[Document images with source code]
Start of Block

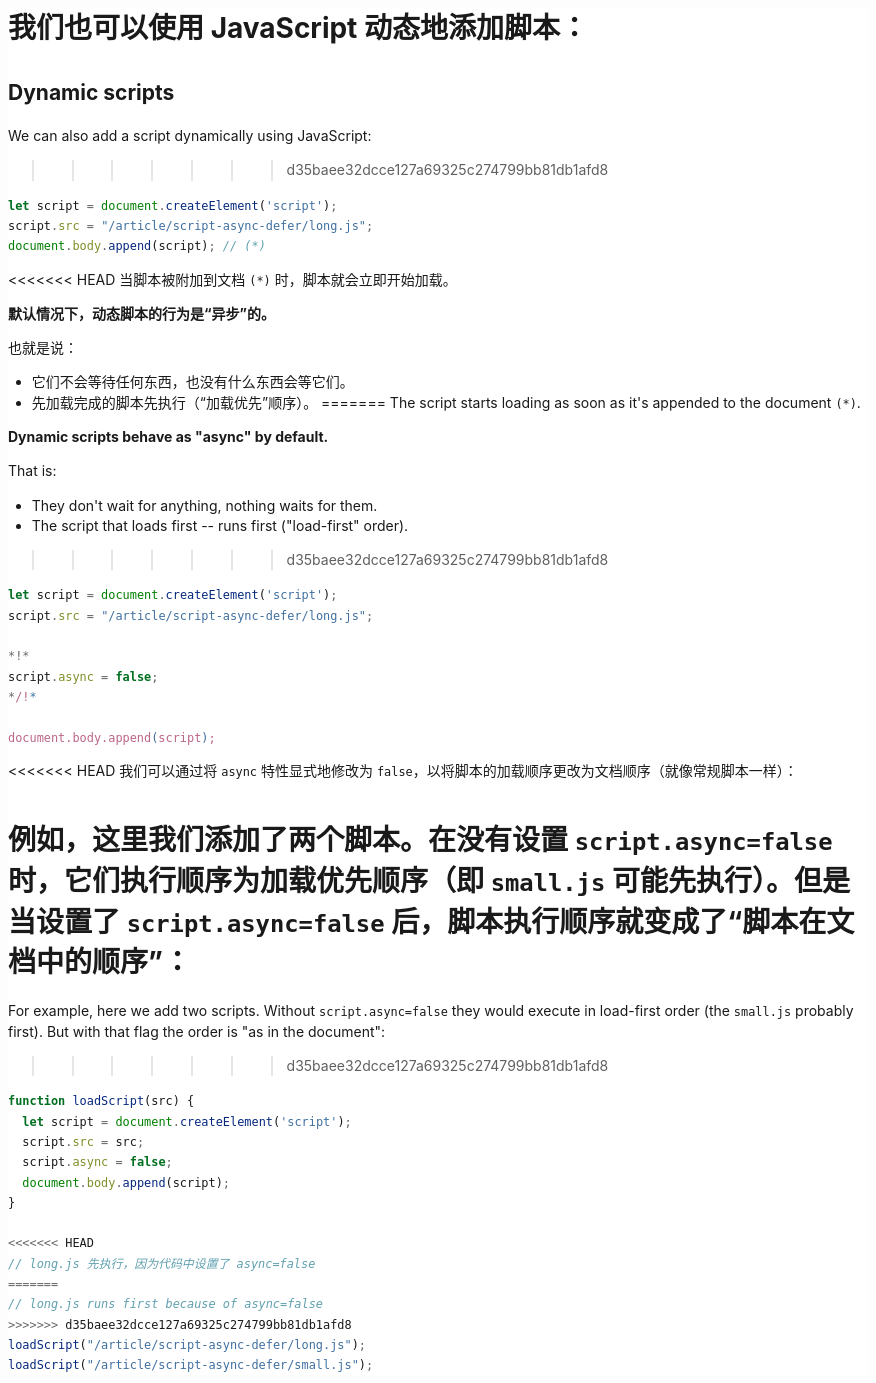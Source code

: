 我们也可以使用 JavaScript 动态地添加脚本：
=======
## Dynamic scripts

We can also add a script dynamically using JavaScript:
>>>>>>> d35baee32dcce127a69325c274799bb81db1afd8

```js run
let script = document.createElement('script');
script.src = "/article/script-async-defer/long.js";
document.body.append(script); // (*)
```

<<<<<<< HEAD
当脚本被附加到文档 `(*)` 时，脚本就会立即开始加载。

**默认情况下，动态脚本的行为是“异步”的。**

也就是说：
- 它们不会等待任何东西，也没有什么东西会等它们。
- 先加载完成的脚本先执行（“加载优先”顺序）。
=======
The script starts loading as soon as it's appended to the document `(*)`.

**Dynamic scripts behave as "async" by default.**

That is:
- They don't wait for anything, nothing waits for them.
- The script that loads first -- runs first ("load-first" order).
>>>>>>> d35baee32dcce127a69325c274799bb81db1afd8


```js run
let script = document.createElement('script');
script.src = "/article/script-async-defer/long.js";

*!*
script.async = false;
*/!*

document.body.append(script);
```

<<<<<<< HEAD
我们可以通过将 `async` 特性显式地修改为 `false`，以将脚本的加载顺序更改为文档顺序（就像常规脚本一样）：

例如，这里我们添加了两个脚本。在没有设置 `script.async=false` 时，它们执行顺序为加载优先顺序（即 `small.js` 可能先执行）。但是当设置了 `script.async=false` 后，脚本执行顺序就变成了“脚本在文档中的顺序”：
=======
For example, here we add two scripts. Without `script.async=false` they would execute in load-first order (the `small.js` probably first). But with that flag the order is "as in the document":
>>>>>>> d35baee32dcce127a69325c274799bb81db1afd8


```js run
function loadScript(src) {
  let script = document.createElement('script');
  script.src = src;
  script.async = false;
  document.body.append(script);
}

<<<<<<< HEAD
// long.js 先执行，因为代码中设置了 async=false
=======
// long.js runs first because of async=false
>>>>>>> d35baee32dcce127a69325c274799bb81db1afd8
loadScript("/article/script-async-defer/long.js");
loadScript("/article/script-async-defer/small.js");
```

End of Block

Return all lines of the data in which the string "body" appears.

document.body.append(script); // (*)
document.body.append(script);
  document.body.append(script);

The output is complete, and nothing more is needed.